Outcome After Surgical Treatment for Chronic Pilonidal Sinus Disease: A Systematic Review of Common Surgical Techniques
Ida-Marie Myron Wiinblad, Johan Ulrichsen, Birgitte Brandstrup
Abstract
BACKGROUND: The choice of operation for chronic pilonidal sinus disease remains controversial. OBJECTIVE: To compare the outcomes of common operations for chronic pilonidal disease. DATA SOURCES: We searched PubMed, Embase, and the Cochrane Library. STUDY SELECTION: We included randomized trials in English or Danish language, published 2002 to 2024 that compared outcomes of operations to treat chronic pilonidal disease in adults and teenagers. INTERVENTIONS: We compared the outcomes of secondary healing, primary midline closure, Bascom, Limberg, and Karydakis flap operations. MAIN OUTCOME MEASURES: The primary outcome was recurrence; secondary outcomes were infection, healing time, and length of stay. We compared recurrence and infection rates in meta-analyses for all techniques. We assessed the risk of bias and the quality of all trials. RESULTS: Fifty trials included a total of 5762 participants. In a meta-analysis, the flap operations had fewer recurrences than primary midline closure (OR 0.31; 95% CI, 0.19-0.51; p < 0.01). The trials comparing flap operations with secondary healing were heterogeneous and did not reach significance (OR 0.38; 95% CI, 0.13-1.13; p = 0.08). Recurrence was similar between Limberg and Karydakis operations. Infection rates were lower for the flap operations compared with primary closure (OR 0.33; 95% CI, 0.23-0.48; p < 0.01) and with secondary healing (OR 0.48; 95% CI, 0.30-0.77; p < 0.01). Two trials tested Bascom procedure against Limberg operation without significant differences.
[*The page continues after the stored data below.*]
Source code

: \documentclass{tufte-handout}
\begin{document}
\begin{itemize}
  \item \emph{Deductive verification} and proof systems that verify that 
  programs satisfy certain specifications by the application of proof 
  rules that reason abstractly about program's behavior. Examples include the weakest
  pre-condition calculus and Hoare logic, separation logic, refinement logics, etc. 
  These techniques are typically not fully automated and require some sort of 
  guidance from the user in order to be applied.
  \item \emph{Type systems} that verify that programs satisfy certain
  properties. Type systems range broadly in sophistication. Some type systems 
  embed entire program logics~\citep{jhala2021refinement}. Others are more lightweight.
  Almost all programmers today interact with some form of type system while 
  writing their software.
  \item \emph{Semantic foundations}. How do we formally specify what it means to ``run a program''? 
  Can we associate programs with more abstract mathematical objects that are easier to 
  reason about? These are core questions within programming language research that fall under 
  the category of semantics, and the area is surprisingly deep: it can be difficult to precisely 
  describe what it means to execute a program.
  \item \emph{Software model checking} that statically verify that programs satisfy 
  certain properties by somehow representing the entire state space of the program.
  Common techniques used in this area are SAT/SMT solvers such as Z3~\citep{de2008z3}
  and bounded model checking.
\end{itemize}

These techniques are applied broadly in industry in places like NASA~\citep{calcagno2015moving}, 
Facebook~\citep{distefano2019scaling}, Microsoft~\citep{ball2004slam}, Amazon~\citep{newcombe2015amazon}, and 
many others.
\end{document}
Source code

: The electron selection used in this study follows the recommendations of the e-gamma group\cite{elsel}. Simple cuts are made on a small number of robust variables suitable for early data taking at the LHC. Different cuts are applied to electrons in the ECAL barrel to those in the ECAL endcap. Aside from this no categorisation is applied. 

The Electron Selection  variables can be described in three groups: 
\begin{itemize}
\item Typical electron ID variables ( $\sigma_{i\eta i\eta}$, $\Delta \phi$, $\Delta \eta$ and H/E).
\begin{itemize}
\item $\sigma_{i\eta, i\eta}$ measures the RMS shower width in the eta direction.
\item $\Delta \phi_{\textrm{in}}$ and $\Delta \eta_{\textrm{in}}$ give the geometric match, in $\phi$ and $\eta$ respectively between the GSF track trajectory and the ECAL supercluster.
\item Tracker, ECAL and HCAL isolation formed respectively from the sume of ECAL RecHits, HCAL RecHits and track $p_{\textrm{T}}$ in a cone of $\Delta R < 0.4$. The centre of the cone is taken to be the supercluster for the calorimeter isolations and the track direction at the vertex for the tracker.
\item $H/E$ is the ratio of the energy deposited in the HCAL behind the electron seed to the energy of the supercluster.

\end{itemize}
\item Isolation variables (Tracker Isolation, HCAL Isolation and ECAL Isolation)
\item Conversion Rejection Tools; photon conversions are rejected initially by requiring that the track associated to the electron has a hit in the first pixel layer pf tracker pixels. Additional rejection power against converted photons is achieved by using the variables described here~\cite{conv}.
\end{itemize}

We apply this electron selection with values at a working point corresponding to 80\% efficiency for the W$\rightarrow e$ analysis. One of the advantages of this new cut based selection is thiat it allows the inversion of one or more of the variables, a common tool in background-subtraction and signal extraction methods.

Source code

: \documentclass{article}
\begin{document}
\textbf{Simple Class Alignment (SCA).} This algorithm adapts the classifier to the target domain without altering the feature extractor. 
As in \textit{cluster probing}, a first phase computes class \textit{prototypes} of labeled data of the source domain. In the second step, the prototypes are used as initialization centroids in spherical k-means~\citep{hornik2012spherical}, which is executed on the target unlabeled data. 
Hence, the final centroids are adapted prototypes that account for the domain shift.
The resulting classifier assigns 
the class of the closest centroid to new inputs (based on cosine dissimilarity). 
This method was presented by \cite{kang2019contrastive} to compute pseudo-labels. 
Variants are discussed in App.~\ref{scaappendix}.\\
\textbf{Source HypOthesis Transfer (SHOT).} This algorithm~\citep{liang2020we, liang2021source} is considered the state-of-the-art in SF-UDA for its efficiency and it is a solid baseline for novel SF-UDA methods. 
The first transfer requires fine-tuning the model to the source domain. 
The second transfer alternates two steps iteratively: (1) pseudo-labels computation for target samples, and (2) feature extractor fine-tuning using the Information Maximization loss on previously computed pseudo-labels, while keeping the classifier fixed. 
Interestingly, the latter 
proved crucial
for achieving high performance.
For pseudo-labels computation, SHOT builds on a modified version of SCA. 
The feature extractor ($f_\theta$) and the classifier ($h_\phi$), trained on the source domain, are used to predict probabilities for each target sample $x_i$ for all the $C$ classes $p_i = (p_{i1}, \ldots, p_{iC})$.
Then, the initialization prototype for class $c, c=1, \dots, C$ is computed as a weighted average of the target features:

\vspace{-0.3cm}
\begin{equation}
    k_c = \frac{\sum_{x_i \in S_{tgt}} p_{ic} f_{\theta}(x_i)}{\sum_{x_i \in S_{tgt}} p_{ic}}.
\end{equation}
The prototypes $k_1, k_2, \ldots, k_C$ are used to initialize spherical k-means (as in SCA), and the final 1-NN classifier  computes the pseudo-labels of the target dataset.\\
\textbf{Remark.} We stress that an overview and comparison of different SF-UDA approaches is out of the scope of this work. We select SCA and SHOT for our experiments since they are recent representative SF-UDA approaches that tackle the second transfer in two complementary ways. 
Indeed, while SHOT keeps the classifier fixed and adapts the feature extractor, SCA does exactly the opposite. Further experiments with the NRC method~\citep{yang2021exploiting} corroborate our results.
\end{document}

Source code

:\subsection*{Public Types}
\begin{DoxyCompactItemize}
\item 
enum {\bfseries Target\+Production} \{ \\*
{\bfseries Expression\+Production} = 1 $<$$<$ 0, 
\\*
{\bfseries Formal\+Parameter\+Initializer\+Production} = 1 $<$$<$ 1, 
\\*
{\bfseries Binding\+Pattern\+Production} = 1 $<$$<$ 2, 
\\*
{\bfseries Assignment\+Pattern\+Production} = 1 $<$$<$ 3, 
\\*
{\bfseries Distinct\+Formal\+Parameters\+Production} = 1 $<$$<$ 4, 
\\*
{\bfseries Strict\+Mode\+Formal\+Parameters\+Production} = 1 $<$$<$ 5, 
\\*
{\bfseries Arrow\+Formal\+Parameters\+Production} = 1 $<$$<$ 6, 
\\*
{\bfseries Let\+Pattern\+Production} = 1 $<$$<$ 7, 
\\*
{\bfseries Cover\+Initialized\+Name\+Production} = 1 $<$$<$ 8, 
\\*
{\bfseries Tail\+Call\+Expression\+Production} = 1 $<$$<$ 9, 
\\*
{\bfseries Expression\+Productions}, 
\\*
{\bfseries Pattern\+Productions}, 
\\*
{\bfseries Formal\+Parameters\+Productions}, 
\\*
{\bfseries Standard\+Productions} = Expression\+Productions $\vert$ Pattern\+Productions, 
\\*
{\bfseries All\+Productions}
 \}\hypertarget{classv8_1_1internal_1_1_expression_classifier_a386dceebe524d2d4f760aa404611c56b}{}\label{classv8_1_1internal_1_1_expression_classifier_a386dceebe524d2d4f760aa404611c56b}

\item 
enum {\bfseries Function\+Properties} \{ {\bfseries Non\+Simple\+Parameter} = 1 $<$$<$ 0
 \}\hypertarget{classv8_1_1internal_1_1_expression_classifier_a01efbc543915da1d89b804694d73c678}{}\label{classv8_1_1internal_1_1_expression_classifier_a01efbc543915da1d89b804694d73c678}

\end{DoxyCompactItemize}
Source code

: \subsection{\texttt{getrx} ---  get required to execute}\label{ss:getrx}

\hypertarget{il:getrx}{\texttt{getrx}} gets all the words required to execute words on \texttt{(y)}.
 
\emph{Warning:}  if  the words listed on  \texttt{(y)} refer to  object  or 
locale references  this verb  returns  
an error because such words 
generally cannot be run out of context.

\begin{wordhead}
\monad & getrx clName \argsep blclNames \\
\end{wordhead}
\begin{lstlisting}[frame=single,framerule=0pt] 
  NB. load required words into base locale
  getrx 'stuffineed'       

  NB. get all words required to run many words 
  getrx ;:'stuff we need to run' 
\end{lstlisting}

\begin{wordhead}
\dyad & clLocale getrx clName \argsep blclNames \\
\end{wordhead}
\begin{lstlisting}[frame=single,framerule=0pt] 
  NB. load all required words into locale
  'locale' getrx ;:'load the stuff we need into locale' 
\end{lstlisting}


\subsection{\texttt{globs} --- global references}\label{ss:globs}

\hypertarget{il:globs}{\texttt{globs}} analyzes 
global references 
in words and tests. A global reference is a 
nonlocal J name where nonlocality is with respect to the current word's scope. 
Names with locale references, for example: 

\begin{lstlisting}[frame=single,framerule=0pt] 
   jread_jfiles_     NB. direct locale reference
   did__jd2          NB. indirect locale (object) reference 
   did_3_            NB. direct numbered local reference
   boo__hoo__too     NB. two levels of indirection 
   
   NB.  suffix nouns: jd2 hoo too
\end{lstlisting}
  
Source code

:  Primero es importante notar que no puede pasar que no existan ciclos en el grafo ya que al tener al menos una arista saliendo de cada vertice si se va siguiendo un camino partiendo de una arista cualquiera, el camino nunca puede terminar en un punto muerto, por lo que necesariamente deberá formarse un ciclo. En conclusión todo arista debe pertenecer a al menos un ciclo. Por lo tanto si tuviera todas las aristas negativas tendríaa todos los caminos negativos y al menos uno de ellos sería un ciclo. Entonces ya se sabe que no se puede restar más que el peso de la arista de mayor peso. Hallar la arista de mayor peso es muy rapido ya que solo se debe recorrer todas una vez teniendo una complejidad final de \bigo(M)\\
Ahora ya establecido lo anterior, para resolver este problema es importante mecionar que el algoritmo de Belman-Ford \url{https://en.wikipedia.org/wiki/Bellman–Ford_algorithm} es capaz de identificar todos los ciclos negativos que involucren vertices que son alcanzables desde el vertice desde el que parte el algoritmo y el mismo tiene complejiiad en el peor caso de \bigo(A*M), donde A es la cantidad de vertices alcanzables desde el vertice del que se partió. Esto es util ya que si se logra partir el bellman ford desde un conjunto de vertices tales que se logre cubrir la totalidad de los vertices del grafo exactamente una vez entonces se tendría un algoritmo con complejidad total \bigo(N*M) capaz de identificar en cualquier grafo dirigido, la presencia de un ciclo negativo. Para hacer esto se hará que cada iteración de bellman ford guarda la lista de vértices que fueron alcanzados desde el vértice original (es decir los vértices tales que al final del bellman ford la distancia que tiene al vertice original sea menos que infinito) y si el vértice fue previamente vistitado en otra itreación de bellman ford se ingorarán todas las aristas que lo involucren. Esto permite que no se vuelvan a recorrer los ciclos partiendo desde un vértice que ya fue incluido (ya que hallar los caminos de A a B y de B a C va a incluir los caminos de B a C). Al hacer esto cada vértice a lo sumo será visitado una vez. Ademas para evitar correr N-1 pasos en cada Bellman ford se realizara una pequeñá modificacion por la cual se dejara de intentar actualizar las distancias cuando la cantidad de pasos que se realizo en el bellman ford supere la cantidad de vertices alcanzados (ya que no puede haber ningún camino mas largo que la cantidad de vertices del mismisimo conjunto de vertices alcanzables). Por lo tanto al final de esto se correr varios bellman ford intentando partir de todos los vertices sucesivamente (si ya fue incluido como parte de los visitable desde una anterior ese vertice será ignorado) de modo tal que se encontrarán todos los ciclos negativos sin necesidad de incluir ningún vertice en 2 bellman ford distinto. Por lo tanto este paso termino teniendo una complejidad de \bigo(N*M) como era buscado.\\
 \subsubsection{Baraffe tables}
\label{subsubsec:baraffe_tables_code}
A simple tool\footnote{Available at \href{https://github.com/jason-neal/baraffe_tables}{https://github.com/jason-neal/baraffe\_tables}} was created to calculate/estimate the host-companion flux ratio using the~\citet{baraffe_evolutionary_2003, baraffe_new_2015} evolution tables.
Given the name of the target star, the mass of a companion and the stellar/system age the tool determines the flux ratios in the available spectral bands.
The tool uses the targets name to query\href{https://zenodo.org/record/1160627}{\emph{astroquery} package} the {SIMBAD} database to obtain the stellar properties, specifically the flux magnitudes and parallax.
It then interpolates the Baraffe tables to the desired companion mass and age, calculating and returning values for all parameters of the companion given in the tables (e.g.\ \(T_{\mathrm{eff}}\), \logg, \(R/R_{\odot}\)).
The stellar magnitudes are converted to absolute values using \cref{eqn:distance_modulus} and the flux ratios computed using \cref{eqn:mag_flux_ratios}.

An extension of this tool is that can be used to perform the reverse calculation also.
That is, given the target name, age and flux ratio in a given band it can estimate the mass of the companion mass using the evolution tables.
All trials found secondary healing to have significantly longer healing times than any other operation. LIMITATIONS: Most studies had a high or medium risk of bias, resulting in very low to low certainty of evidence. The trials generally had small numbers, short follow-ups, and no reported primary outcomes or power calculations. CONCLUSIONS: Primary closure and secondary healing performed poorly compared with the flap techniques. Most trials tested Limberg operation; only 2 tested Bascom operation. The literature suggests the surgeon's expertise determines the choice of flap technique.